Hey brah, is it easy ot find a place to live in march/April and work ? Im heading too SE Asia for a couple months and just got laid off , soo i would like to move up to Banff for spring/summer and maybe head to Revelstoke for next season.


----------



## Snowjoe

Nevergymless said:


> Hey brah, is it easy ot find a place to live in march/April and work ? Im heading too SE Asia for a couple months and just got laid off , soo i would like to move up to Banff for spring/summer and maybe head to Revelstoke for next season.
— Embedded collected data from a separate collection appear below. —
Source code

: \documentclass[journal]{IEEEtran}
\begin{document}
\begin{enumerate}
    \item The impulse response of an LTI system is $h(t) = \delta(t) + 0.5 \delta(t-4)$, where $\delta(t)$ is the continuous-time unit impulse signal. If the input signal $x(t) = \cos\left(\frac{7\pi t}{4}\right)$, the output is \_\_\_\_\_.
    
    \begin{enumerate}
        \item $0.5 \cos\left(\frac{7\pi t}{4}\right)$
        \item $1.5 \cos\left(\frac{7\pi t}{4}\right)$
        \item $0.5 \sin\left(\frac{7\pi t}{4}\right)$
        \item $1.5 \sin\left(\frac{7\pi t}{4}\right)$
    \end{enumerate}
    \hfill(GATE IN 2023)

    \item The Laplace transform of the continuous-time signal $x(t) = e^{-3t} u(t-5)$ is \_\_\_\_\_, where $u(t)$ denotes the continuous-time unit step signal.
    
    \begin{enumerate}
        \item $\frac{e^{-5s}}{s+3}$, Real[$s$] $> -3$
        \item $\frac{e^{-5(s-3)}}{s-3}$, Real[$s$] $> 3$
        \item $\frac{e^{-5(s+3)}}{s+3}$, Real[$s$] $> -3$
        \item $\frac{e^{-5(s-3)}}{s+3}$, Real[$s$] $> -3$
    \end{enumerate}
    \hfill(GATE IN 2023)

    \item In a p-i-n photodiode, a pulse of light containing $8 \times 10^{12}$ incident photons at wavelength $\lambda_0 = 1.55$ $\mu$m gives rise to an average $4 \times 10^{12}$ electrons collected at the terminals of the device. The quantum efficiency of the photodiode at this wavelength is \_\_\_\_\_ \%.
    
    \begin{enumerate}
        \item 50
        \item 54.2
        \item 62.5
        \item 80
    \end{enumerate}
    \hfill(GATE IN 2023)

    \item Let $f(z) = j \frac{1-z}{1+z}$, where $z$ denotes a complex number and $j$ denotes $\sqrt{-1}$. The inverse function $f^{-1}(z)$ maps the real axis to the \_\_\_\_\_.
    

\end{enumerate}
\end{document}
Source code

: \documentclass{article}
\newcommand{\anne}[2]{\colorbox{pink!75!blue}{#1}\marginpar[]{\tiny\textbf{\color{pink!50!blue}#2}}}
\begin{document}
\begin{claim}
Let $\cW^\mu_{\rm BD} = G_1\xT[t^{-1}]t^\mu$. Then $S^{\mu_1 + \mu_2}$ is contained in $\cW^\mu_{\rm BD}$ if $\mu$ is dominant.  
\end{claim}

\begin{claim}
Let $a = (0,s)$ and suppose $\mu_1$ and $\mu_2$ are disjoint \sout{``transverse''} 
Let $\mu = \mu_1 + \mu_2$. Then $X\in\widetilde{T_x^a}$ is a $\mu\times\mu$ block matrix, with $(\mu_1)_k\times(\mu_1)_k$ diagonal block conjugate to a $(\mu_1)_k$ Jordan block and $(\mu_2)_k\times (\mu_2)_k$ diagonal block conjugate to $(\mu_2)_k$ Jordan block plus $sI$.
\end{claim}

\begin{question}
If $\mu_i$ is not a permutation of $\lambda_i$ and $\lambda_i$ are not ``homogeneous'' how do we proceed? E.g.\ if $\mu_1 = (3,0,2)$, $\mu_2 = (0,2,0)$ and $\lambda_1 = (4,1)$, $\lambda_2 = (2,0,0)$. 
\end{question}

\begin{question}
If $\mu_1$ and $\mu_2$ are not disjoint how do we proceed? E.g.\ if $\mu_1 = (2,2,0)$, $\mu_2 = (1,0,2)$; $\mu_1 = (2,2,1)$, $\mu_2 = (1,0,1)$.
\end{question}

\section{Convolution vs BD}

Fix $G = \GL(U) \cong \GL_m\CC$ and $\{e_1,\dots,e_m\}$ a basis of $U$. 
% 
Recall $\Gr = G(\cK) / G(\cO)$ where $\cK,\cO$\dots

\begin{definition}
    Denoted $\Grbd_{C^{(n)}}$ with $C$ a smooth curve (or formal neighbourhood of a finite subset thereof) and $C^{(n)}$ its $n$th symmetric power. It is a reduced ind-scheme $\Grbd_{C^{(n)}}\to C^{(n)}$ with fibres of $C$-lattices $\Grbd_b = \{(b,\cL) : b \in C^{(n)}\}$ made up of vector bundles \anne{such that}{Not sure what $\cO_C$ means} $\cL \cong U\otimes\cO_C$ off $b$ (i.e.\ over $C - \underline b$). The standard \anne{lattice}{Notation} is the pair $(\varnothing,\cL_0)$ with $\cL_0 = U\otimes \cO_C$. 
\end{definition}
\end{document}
End of April start of May is your best bet, the hills shut and alot of us seasonal staff leave meaning theres loads more accom around. March is still in season so not too much in the way of room openings for longer stays.


----------



## chupacabraman

Snowjoe is right. In Banff summer is actually the busy season (3 million tourists vs 1 million over the winter).. so spring time is the time to go if you want to find housing and employment. Lots of seasonal employees are leaving, opening up housing and jobs. Plus employers are actively recreuiting for the summer rush. April-May (and even through June) are a no brainer.
Plus, since Sunshine Village is open until May.24 (and I mean OPEN, like 80% open with a 120+cm base on closing day), you can buy a spring pass for $275 and get a few weeks of riding in. And you know that the spring riding at Sunshine is generally their best conditions of the season, with April-May being more like mid-winter at many other resorts, you'll only have a couple of days where it's slushy. Spring pow dumps are the norm.


----------



## dneukirch

Some great info on this thread!! 

Ok so I dont know much about Canada/Banff, so bear with me. I'm interested in working on mountain near Banff, any tips on good ski resorts, I heard Lake Louise is good? Does a mountain such as Lake Louise have its own town to live/work in or do most people live at Banff and travel to the mountains for work / to ski each day? 

Thanks


----------



## Snowjoe

dneukirch said:


> Some great info on this thread!!
> 
> Ok so I dont know much about Canada/Banff, so bear with me. I'm interested in working on mountain near Banff, any tips on good ski resorts, I heard Lake Louise is good? Does a mountain such as Lake Louise have its own town to live/work in or do most people live at Banff and travel to the mountains for work / to ski each day?
> 
> Thanks


If you work at Lake Louise then there is staff accom in a little village near by but theres nothing to do there but drink really. But most of the lakes staff live there because its super cheap housing and banff can be expensive. Sunshine Village is closer to banff, there is staff accom on the hill but once the gondola closes down your trapped so alot of them live in banff.


----------



## dneukirch

Snowjoe said:


> If you work at Lake Louise then there is staff accom in a little village near by but theres nothing to do there but drink really. But most of the lakes staff live there because its super cheap housing and banff can be expensive. Sunshine Village is closer to banff, there is staff accom on the hill but once the gondola closes down your trapped so alot of them live in banff.


Thanks for the info man. 

So I'm guessing if you want to experience more than snowboard, work and drink, Banff is the better option for accommodation (but more expensive)? So how far is it from Banff to Sunshine Village and from Banff to Lake Louise? Are there ways of getting to either mountain without a car (wouldnt really want to fork out money for a car)? And while were talking about SV and LL, which do people think is better? 
thanks in advance!


----------



## Snowjoe

dneukirch said:


> Thanks for the info man.
> 
> So I'm guessing if you want to experience more than snowboard, work and drink, Banff is the better option for accommodation (but more expensive)? So how far is it from Banff to Sunshine Village and from Banff to Lake Louise? Are there ways of getting to either mountain without a car (wouldnt really want to fork out money for a car)? And while were talking about SV and LL, which do people think is better?
> thanks in advance!


Lake Louise is 60km from Banff and Sunshine is about 30km. They run buses to both daily and if you work at the hill you'll get a free bus pass so that isn't an issue. If you don't work for the hill then you'll want to buy a season bus pass as it's overall cheaper.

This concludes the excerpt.